Le Conseil d’orientation des retraites (COR) a récemment commandé plusieurs études pour examiner des solutions face à un régime de retraites en difficulté. Parmi les idées explorées, une mesure marquante se détache : le report de l'âge de départ à 65 ans, avancée par les experts du Trésor.
Cette question, qui ne cesse de revenir sur le devant de la scène, se pose alors que le déficit du régime général des retraites s’élève à 1,7 milliard d’euros en 2024 et atteint des prévisions de 5 milliards d’euros en 2026. En 2030, la situation pourrait devenir critique avec un besoin de 6,6 milliards d'euros par an pour équilibrer les comptes, a rapporté Le Monde.

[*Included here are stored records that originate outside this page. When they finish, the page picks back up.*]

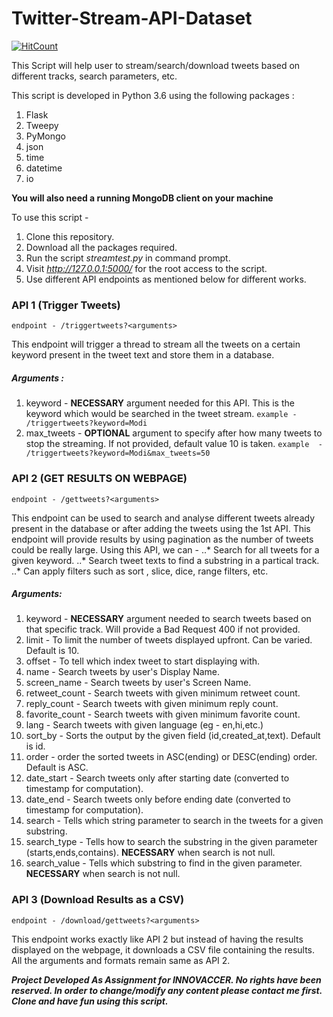 # Twitter-Stream-API-Dataset

[![HitCount](http://hits.dwyl.io/shreybatra/Twitter-Stream-API-Dataset.svg)](http://hits.dwyl.io/shreybatra/Twitter-Stream-API-Dataset)

This Script will help user to stream/search/download tweets based on different tracks, search parameters, etc.

This script is developed in Python 3.6 using the following packages :
1. Flask
2. Tweepy
3. PyMongo
4. json
5. time
6. datetime
7. io

**You will also need a running MongoDB client on your machine**

To use this script - 
1. Clone this repository.
2. Download all the packages required.
3. Run the script _streamtest.py_ in command prompt.
4. Visit _http://127.0.0.1:5000/_ for the root access to the script.
5. Use different API endpoints as mentioned below for different works.

### API 1 (Trigger Tweets)
`endpoint - /triggertweets?<arguments>`

This endpoint will trigger a thread to stream all the tweets on a certain keyword present in the tweet text and store them in a database.

##### Arguments :
1. keyword - **NECESSARY** argument needed for this API. This is the keyword which would be searched in the tweet stream.
    `example - /triggertweets?keyword=Modi`
2. max_tweets - **OPTIONAL** argument to specify after how many tweets to stop the streaming. If not provided, default value 10 is taken.
    `example  - /triggertweets?keyword=Modi&max_tweets=50`
    
### API 2 (GET RESULTS ON WEBPAGE)
`endpoint - /gettweets?<arguments>`

This endpoint can be used to search and analyse different tweets already present in the database or after adding the tweets using the 1st API. This endpoint will provide results by using pagination as the number of tweets could be really large.
Using this API, we can - 
..* Search for all tweets for a given keyword.
..* Search tweet texts to find a substring in a partical track.
..* Can apply filters such as sort , slice, dice, range filters, etc.


##### Arguments:
1. keyword - **NECESSARY** argument needed to search tweets based on that specific track. Will provide a Bad Request 400 if not provided.
2. limit - To limit the number of tweets displayed upfront. Can be varied. Default is 10.
3. offset - To tell which index tweet to start displaying with.
4. name - Search tweets by user's Display Name.
5. screen_name - Search tweets by user's Screen Name.
6. retweet_count - Search tweets with given minimum retweet count.
7. reply_count - Search tweets with given minimum reply count.
8. favorite_count - Search tweets with given minimum favorite count.
9. lang - Search tweets with given language (eg - en,hi,etc.)
10. sort_by - Sorts the output by the given field (id,created_at,text). Default is id.
11. order - order the sorted tweets in ASC(ending) or DESC(ending) order. Default is ASC.
12. date_start - Search tweets only after starting date (converted to timestamp for computation).
13. date_end - Search tweets only before ending date (converted to timestamp for computation).
14. search - Tells which string parameter to search in the tweets for a given substring.
15. search_type - Tells how to search the substring in the given parameter (starts,ends,contains). **NECESSARY** when search is not null.
16. search_value - Tells which substring to find in the given parameter. **NECESSARY** when search is not null.


### API 3 (Download Results as a CSV)
`endpoint - /download/gettweets?<arguments>`

This endpoint works exactly like API 2 but instead of having the results displayed on the webpage, it downloads a CSV file containing the results. All the arguments and formats remain same as API 2.



_**Project Developed As Assignment for INNOVACCER. No rights have been reserved. In order to change/modify any content please contact me first. Clone and have fun using this script.**_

Trois pistes à l'étude, une seule jugée efficace
Pour évaluer les options, le COR a sollicité le Trésor, l'Observatoire français des conjonctures économiques (OFCE), et l’École d’économie de Paris. Toutefois, la réduction des pensions de retraite, même temporairement, a été écartée, jugée impraticable, surtout dans un contexte d’inflation croissante sur les prix de l’énergie. Un précédent projet visant à supprimer un abattement fiscal pour les retraités avait rencontré une forte opposition, rappelait Le Figaro.
8 à 10 milliards d'euros d'économies par an
La hausse des cotisations retraite, que ce soit pour les salariés ou les employeurs, semble également hors de portée. C'est pourquoi Bercy envisage de nouveau de repousser l'âge de départ à 65 ans, au lieu de 64 ans, comme le projet initial du gouvernement d'Élisabeth Borne, suspendu par les socialistes. Une telle réforme pourrait permettre de réaliser entre 8 et 10 milliards d'euros d'économies annuelles, suffisantes pour compenser le déficit structurel du système.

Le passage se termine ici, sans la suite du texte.